The United Nations Security Council has unanimously approved a US resolution allowing countries to pursue Somali pirates on land as well as at sea. It is an extension of the powers countries already have to enter Somali waters to chase pirates. Countries will need the permission of the transitional Somali government.

Well the transitional government is an Ethiopian installed US propped up sham, it didn’t take long for commerce to have its way…again-

When the Asian tsunami of Christmas 2005 washed ashore on the east coast of Africa, it uncovered a great scandal.

Tons of radioactive waste and toxic chemicals drifted onto the beaches after the giant wave dislodged them from the sea bed off Somalia. Tens of thousands of Somalis fell ill after coming into contact with this cocktail. They complained to the United Nations (UN), which began an investigation. “There are reports from villagers of a wide range of medical problems such as mouth bleeds, abdominal hemorrhages, unusual skin disorders and breathing difficulties,” the UN noted.

Some 300 people are believed to have died from the poisonous chemicals. Many European, US and Asian shipping firms – notably Switzerland’s Achair Partners and Italy’s Progresso – signed dumping deals in the early 1990s with Somalia’s politicians and militia leaders.

This meant they could use the coast as a toxic dumping ground. This practice became widespread as the country descended into civil war. Nick Nuttall of the UN Environment Program said, “European companies found it was very cheap to get rid of the waste.

“It cost as little as £1.70 a ton, whereas waste disposal costs in Europe was something like £670 a ton. “And the waste is of many different kinds. There is uranium radioactive waste. There is lead, and heavy metals such as cadmium and mercury. There is also industrial waste, hospital wastes, chemical wastes – you name it.”

But despite the evidence uncovered by the tsunami, an investigation into the practice of toxic dumping was dropped. There was no compensation and no clean up. In 2006 Somali fishermen complained to the UN that foreign fishing fleets were using the breakdown of the state to plunder their fish stocks. These foreign fleets often recruited Somali militias to intimidate local fishermen.

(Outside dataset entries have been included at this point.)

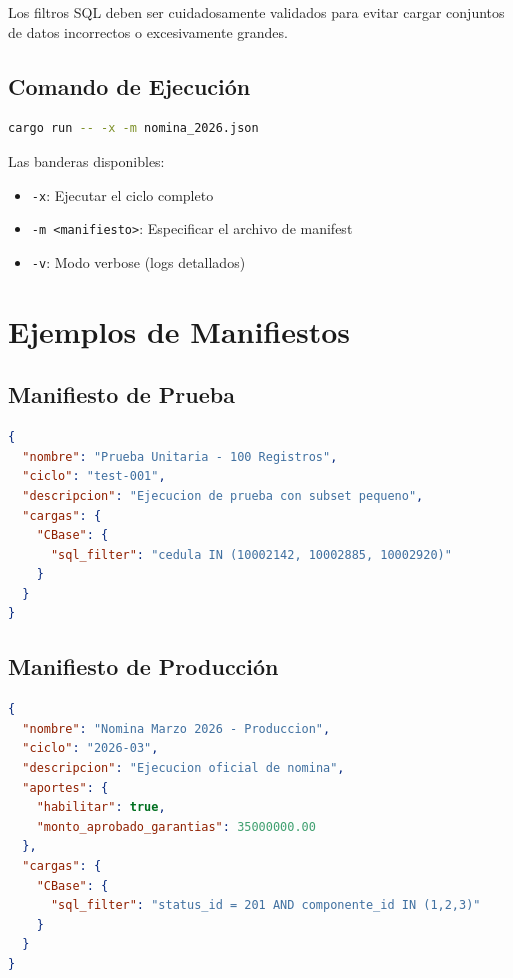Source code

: \begin{cajaAdvertencia}
Los filtros SQL deben ser cuidadosamente validados para evitar cargar conjuntos de datos incorrectos o excesivamente grandes.
\end{cajaAdvertencia}

\subsection{Comando de Ejecución}

\begin{lstlisting}[language=bash,numbers=none]
cargo run -- -x -m nomina_2026.json
\end{lstlisting}

Las banderas disponibles:

\begin{itemize}
    \item \texttt{-x}: Ejecutar el ciclo completo
    \item \texttt{-m <manifiesto>}: Especificar el archivo de manifest
    \item \texttt{-v}: Modo verbose (logs detallados)
\end{itemize}

\section{Ejemplos de Manifiestos}

\subsection{Manifiesto de Prueba}

\begin{lstlisting}[language=json]
{
  "nombre": "Prueba Unitaria - 100 Registros",
  "ciclo": "test-001",
  "descripcion": "Ejecucion de prueba con subset pequeno",
  "cargas": {
    "CBase": {
      "sql_filter": "cedula IN (10002142, 10002885, 10002920)"
    }
  }
}
\end{lstlisting}

\subsection{Manifiesto de Producción}

\begin{lstlisting}[language=json]
{
  "nombre": "Nomina Marzo 2026 - Produccion",
  "ciclo": "2026-03",
  "descripcion": "Ejecucion oficial de nomina",
  "aportes": {
    "habilitar": true,
    "monto_aprobado_garantias": 35000000.00
  },
  "cargas": {
    "CBase": {
      "sql_filter": "status_id = 201 AND componente_id IN (1,2,3)"
    }
  }
}
\end{lstlisting}

\vfill
\newpage
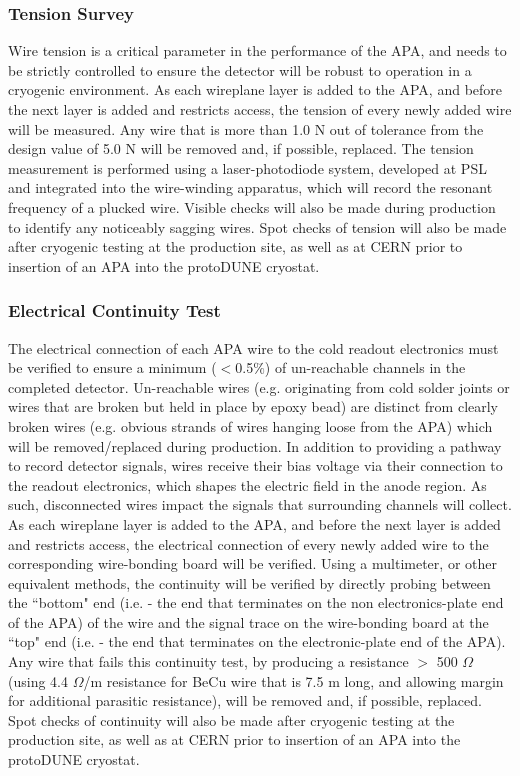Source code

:  
\subsubsection{Tension Survey}

Wire tension is a critical parameter in the performance of the APA, and needs to be strictly controlled to ensure the detector will be robust to operation in a cryogenic environment.  As each wireplane layer is added to the APA, and before the next layer is added and restricts access, the tension of every newly added wire will be measured.  Any wire that is more than 1.0 N out of tolerance from the design value of 5.0 N will be removed and, if possible, replaced.  The tension measurement is performed using a laser-photodiode system, developed at PSL and integrated into the wire-winding apparatus, which will record the resonant frequency of a plucked wire.  Visible checks will also be made during production to identify any noticeably sagging wires.  Spot checks of tension will also be made after cryogenic testing at the production site, as well as at CERN prior to insertion of an APA into the protoDUNE cryostat.  


\subsubsection{Electrical Continuity Test}

The electrical connection of each APA wire to the cold readout electronics must be verified to ensure a minimum ($<$0.5$\%$) of un-reachable channels in the completed detector.  Un-reachable wires (e.g. originating from cold solder joints or wires that are broken but held in place by epoxy bead) are distinct from clearly broken wires (e.g. obvious strands of wires hanging loose from the APA) which will be removed/replaced during production.   In addition to providing a pathway to record detector signals, wires receive their bias voltage via their connection to the readout electronics, which shapes the electric field in the anode region.  As such, disconnected wires impact the signals that surrounding channels will collect.  As each wireplane layer is added to the APA, and before the next layer is added and restricts access, the electrical connection of every newly added wire to the corresponding wire-bonding board will be verified.  Using a multimeter, or other equivalent methods, the continuity will be verified by directly probing between the ``bottom" end (i.e. - the end that terminates on the non electronics-plate end of the APA) of the wire and the signal trace on the wire-bonding board at the ``top" end (i.e. - the end that terminates on the electronic-plate end of the APA).  Any wire that fails this continuity test, by producing a resistance $>$ 500 $\Omega$ (using 4.4 $\Omega$/m resistance for BeCu wire that is 7.5 m long, and allowing margin for additional parasitic resistance), will be removed and, if possible, replaced.  Spot checks of continuity will also be made after cryogenic testing at the production site, as well as at CERN prior to insertion of an APA into the protoDUNE cryostat.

Despite repeated requests, the UN refused to act. Meanwhile the warships of global powers that patrol the strategically important Gulf of Aden did not sink or seize any vessels dumping toxic chemicals off the coast.

So angry Somalis, whose waters were being poisoned and whose livelihoods were threatened, took matters into their own hands. Fishermen began to arm themselves and attempted to act as unofficial coastguards. They began to seize ships in late 2005. These were released after a ransom was paid. Among them were cargo vessels, luxury cruise liners and tuna fishing boats.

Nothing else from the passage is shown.